* _EXERCISE BRIEF_: In the data below, find each line carrying the string "requirements" and copy it out.

(Document images with source code)
⟨

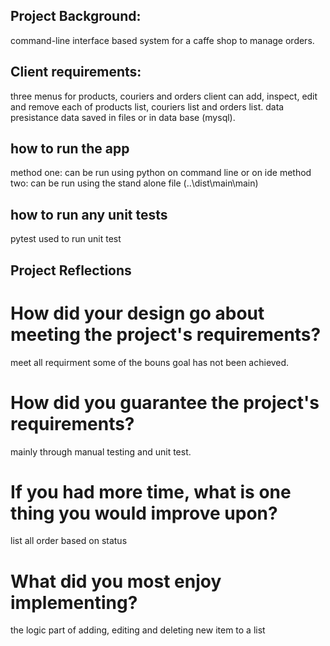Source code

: ## Project Background:
command-line interface based system for a caffe shop to manage orders.

## Client requirements:
three menus for products, couriers and orders
client can add, inspect, edit and remove each of products list, couriers list and orders list.
data presistance data saved in files or in data base (mysql). 

## how to run the app
method one: can be run using python on command line or on ide
method two: can be run using the stand alone file (..\dist\main\main)

## how to run any unit tests
pytest used to run unit test

## Project Reflections
# How did your design go about meeting the project's requirements?
meet all requirment
some of the bouns goal has not been achieved. 

# How did you guarantee the project's requirements?
mainly through manual testing and unit test.

# If you had more time, what is one thing you would improve upon?
list all order based on status

# What did you most enjoy implementing?
the logic part of adding, editing and deleting new item to a list
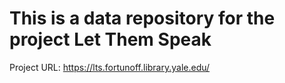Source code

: # This is a data repository for the project Let Them Speak

Project URL: https://lts.fortunoff.library.yale.edu/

⟩

* _EXERCISE RESPONSE_:
## Client requirements:
# How did your design go about meeting the project's requirements?
# How did you guarantee the project's requirements?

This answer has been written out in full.